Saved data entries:
·····

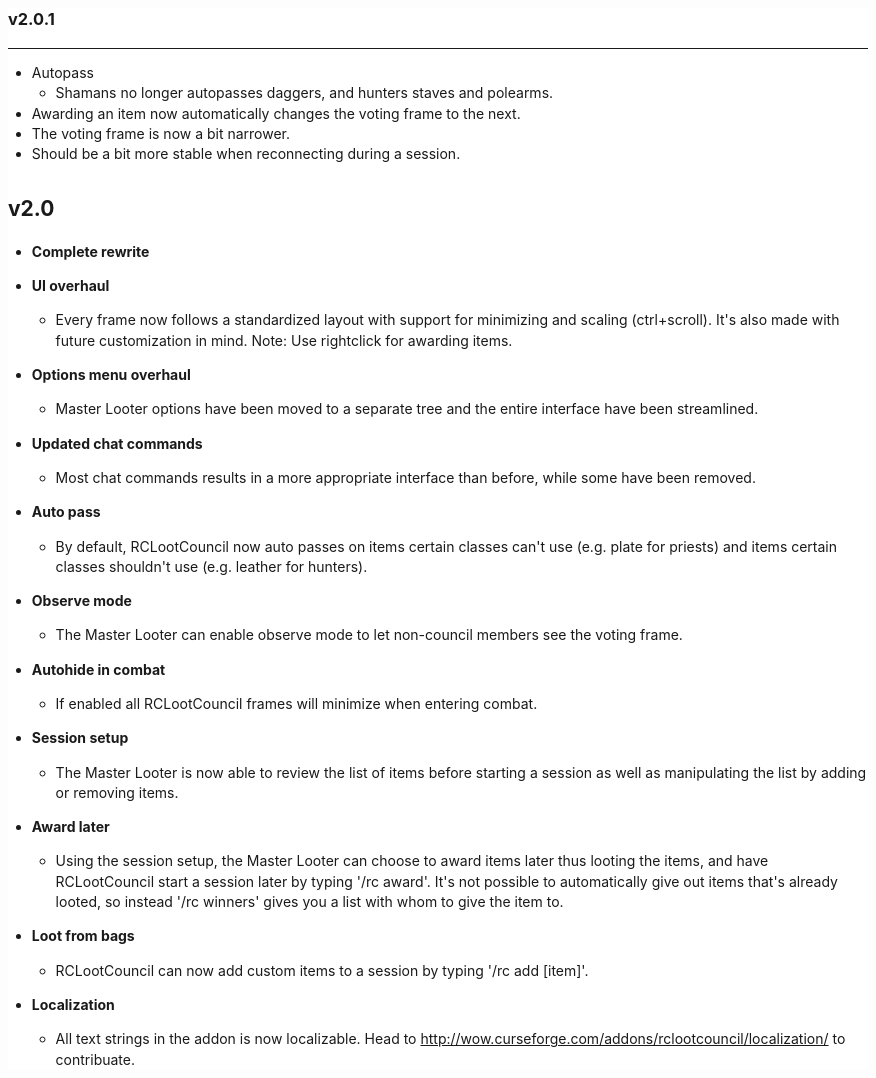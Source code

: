 ### v2.0.1
---
* Autopass
  * Shamans no longer autopasses daggers, and hunters staves and polearms.
* Awarding an item now automatically changes the voting frame to the next.
* The voting frame is now a bit narrower.
* Should be a bit more stable when reconnecting during a session.

## v2.0

* **Complete rewrite**

* **UI overhaul**
  *   Every frame now follows a standardized layout with support for minimizing and scaling (ctrl+scroll).
      It's also made with future customization in mind. Note: Use rightclick for awarding items.

* **Options menu overhaul**
  * Master Looter options have been moved to a separate tree and the entire interface have been streamlined.

* **Updated chat commands**
  *    Most chat commands results in a more appropriate interface than before, while some have been removed.

* **Auto pass**
  *    By default, RCLootCouncil now auto passes on items certain classes can't use (e.g. plate for priests)
      and items certain classes shouldn't use (e.g. leather for hunters).

* **Observe mode**
  *    The Master Looter can enable observe mode to let non-council members see the voting frame.

* **Autohide in combat**
  *    If enabled all RCLootCouncil frames will minimize when entering combat.

* **Session setup**
  *    The Master Looter is now able to review the list of items before starting a session as well as
      manipulating the list by adding or removing items.

* **Award later**
  *    Using the session setup, the Master Looter can choose to award items later thus looting the items,
      and have RCLootCouncil start a session later by typing '/rc award'. It's not possible to automatically
      give out items that's already looted, so instead '/rc winners' gives you a list with whom to give the item to.

* **Loot from bags**
  *    RCLootCouncil can now add custom items to a session by typing '/rc add [item]'.

* **Localization**
  *    All text strings in the addon is now localizable. Head to http://wow.curseforge.com/addons/rclootcouncil/localization/
      to contribuate.
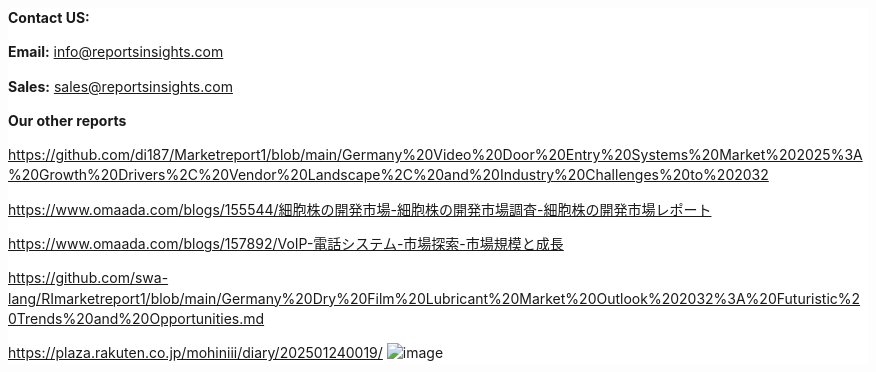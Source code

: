 <strong>Contact US:</strong>

<p class=><b>Email:</b> <a href=mailto:info@reportsinsights.com>info@reportsinsights.com</a></p>
<p class=><b>Sales:</b> <a href=mailto:sales@reportsinsights.com>sales@reportsinsights.com</a></p>

<strong>Our other reports</strong>

<a href=https://github.com/di187/Marketreport1/blob/main/Germany%20Video%20Door%20Entry%20Systems%20Market%202025%3A%20Growth%20Drivers%2C%20Vendor%20Landscape%2C%20and%20Industry%20Challenges%20to%202032>https://github.com/di187/Marketreport1/blob/main/Germany%20Video%20Door%20Entry%20Systems%20Market%202025%3A%20Growth%20Drivers%2C%20Vendor%20Landscape%2C%20and%20Industry%20Challenges%20to%202032</a>

<a href=https://www.omaada.com/blogs/155544/細胞株の開発市場-細胞株の開発市場調査-細胞株の開発市場レポート>https://www.omaada.com/blogs/155544/細胞株の開発市場-細胞株の開発市場調査-細胞株の開発市場レポート</a>

<a href=https://www.omaada.com/blogs/157892/VoIP-電話システム-市場探索-市場規模と成長>https://www.omaada.com/blogs/157892/VoIP-電話システム-市場探索-市場規模と成長</a>

<a href=https://github.com/swa-lang/RImarketreport1/blob/main/Germany%20Dry%20Film%20Lubricant%20Market%20Outlook%202032%3A%20Futuristic%20Trends%20and%20Opportunities.md>https://github.com/swa-lang/RImarketreport1/blob/main/Germany%20Dry%20Film%20Lubricant%20Market%20Outlook%202032%3A%20Futuristic%20Trends%20and%20Opportunities.md</a>

<a href=https://plaza.rakuten.co.jp/mohiniii/diary/202501240019/>https://plaza.rakuten.co.jp/mohiniii/diary/202501240019/</a>
![image](https://github.com/user-attachments/assets/711a8622-416a-4e3b-961b-22af5e73f305)

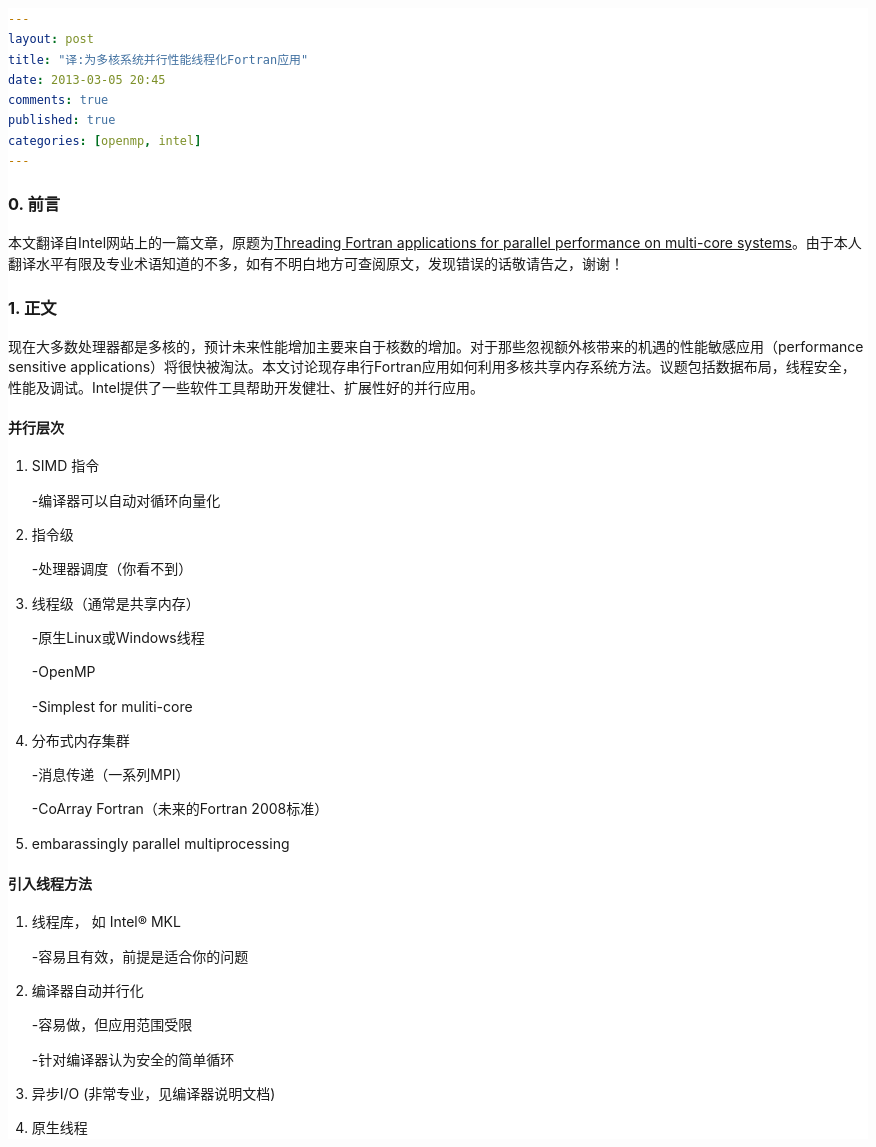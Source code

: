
 ```yaml
---
layout: post
title: "译:为多核系统并行性能线程化Fortran应用"
date: 2013-03-05 20:45
comments: true
published: true
categories: [openmp, intel]
---
```

<h3>0. 前言</h3>

<p>本文翻译自Intel网站上的一篇文章，原题为<a href="http://software.intel.com/en-us/articles/threading-fortran-applications-for-parallel-performance-on-multi-core-systems">Threading Fortran applications for parallel performance on multi-core systems</a>。由于本人翻译水平有限及专业术语知道的不多，如有不明白地方可查阅原文，发现错误的话敬请告之，谢谢！</p>



<h3>1. 正文</h3>

<p>现在大多数处理器都是多核的，预计未来性能增加主要来自于核数的增加。对于那些忽视额外核带来的机遇的性能敏感应用（performance sensitive applications）将很快被淘汰。本文讨论现存串行Fortran应用如何利用多核共享内存系统方法。议题包括数据布局，线程安全，性能及调试。Intel提供了一些软件工具帮助开发健壮、扩展性好的并行应用。</p>

<h4>并行层次</h4>

<ol>
<li><p>SIMD 指令</p>

<p>-编译器可以自动对循环向量化</p></li>
<li><p>指令级</p>

<p>-处理器调度（你看不到）</p></li>
<li><p>线程级（通常是共享内存）</p>

<p>-原生Linux或Windows线程</p>

<p>-OpenMP</p>

<p>-Simplest for muliti-core</p></li>
<li><p>分布式内存集群</p>

<p>-消息传递（一系列MPI）</p>

<p>-CoArray Fortran（未来的Fortran 2008标准）</p></li>
<li><p>embarassingly parallel multiprocessing</p></li>
</ol>

<h4>引入线程方法</h4>

<ol>
<li><p>线程库， 如 Intel® MKL</p>

<p>-容易且有效，前提是适合你的问题</p></li>
<li><p>编译器自动并行化</p>

<p>-容易做，但应用范围受限</p>

<p>-针对编译器认为安全的简单循环</p></li>
<li><p>异步I/O (非常专业，见编译器说明文档)</p></li>
<li><p>原生线程</p>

·····

Copy the records above exactly, beginning at the line that contains "<li><p>线程级（通常是共享内存）</p>" and stopping after the line that contains "<li><p>异步I/O (非常专业，见编译器说明文档)</p></li>".

<li><p>线程级（通常是共享内存）</p>

<p>-原生Linux或Windows线程</p>

<p>-OpenMP</p>

<p>-Simplest for muliti-core</p></li>
<li><p>分布式内存集群</p>

<p>-消息传递（一系列MPI）</p>

<p>-CoArray Fortran（未来的Fortran 2008标准）</p></li>
<li><p>embarassingly parallel multiprocessing</p></li>
</ol>

<h4>引入线程方法</h4>

<ol>
<li><p>线程库， 如 Intel® MKL</p>

<p>-容易且有效，前提是适合你的问题</p></li>
<li><p>编译器自动并行化</p>

<p>-容易做，但应用范围受限</p>

<p>-针对编译器认为安全的简单循环</p></li>
<li><p>异步I/O (非常专业，见编译器说明文档)</p></li>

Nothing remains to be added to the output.